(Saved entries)
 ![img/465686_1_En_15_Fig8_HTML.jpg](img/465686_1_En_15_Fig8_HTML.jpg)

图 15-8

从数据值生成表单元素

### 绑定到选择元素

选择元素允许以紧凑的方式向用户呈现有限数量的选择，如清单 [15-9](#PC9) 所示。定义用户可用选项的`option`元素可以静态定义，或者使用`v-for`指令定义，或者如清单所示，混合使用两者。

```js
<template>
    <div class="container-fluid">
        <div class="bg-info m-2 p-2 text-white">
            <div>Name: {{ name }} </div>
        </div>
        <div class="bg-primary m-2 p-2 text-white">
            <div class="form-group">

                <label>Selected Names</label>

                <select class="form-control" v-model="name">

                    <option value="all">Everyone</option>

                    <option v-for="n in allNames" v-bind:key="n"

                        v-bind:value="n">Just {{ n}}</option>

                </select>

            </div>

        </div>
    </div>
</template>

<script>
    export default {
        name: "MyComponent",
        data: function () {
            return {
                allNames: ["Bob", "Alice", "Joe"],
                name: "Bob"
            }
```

▶ [Exercise brief] Repeat back all entries verbatim.

▶ [Problem solution]
 ![img/465686_1_En_15_Fig8_HTML.jpg](img/465686_1_En_15_Fig8_HTML.jpg)

图 15-8

从数据值生成表单元素

### 绑定到选择元素

选择元素允许以紧凑的方式向用户呈现有限数量的选择，如清单 [15-9](#PC9) 所示。定义用户可用选项的`option`元素可以静态定义，或者使用`v-for`指令定义，或者如清单所示，混合使用两者。

```js
<template>
    <div class="container-fluid">
        <div class="bg-info m-2 p-2 text-white">
            <div>Name: {{ name }} </div>
        </div>
        <div class="bg-primary m-2 p-2 text-white">
            <div class="form-group">

                <label>Selected Names</label>

                <select class="form-control" v-model="name">

                    <option value="all">Everyone</option>

                    <option v-for="n in allNames" v-bind:key="n"

                        v-bind:value="n">Just {{ n}}</option>

                </select>

            </div>

        </div>
    </div>
</template>

<script>
    export default {
        name: "MyComponent",
        data: function () {
            return {
                allNames: ["Bob", "Alice", "Joe"],
                name: "Bob"
            }
```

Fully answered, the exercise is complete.